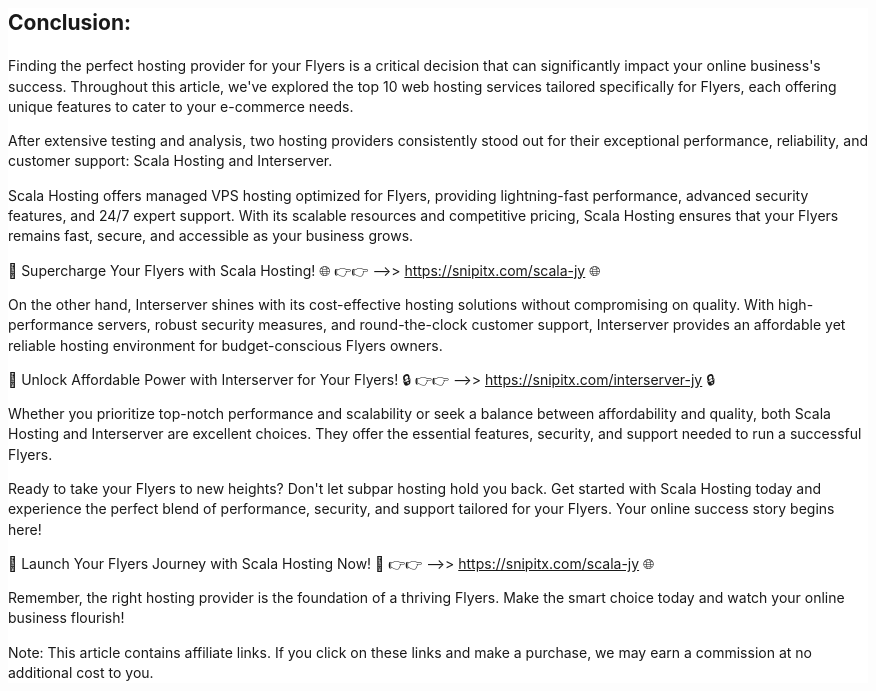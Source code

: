 ## Conclusion:

Finding the perfect hosting provider for your Flyers is a critical decision that can significantly impact your online business's success. Throughout this article, we've explored the top 10 web hosting services tailored specifically for Flyers, each offering unique features to cater to your e-commerce needs.

After extensive testing and analysis, two hosting providers consistently stood out for their exceptional performance, reliability, and customer support: Scala Hosting and Interserver.

Scala Hosting offers managed VPS hosting optimized for Flyers, providing lightning-fast performance, advanced security features, and 24/7 expert support. With its scalable resources and competitive pricing, Scala Hosting ensures that your Flyers remains fast, secure, and accessible as your business grows.

🚀 Supercharge Your Flyers with Scala Hosting! 🌐
👉👉 -->> https://snipitx.com/scala-jy 🌐

On the other hand, Interserver shines with its cost-effective hosting solutions without compromising on quality. With high-performance servers, robust security measures, and round-the-clock customer support, Interserver provides an affordable yet reliable hosting environment for budget-conscious Flyers owners.

💸 Unlock Affordable Power with Interserver for Your Flyers! 🔒
👉👉 -->> https://snipitx.com/interserver-jy 🔒

Whether you prioritize top-notch performance and scalability or seek a balance between affordability and quality, both Scala Hosting and Interserver are excellent choices. They offer the essential features, security, and support needed to run a successful Flyers.

Ready to take your Flyers to new heights? Don't let subpar hosting hold you back. Get started with Scala Hosting today and experience the perfect blend of performance, security, and support tailored for your Flyers. Your online success story begins here!

🚀 Launch Your Flyers Journey with Scala Hosting Now! 🌟
👉👉 -->> https://snipitx.com/scala-jy 🌐

Remember, the right hosting provider is the foundation of a thriving Flyers. Make the smart choice today and watch your online business flourish!

Note: This article contains affiliate links. If you click on these links and make a purchase, we may earn a commission at no additional cost to you.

━━━━━━━━━━━━━━━━━━━━

**WHAT THE TASK REQUIRES**
Once you have counted every line above that contains the string "today", give that number and nothing more.

**ANSWER SPACE**
2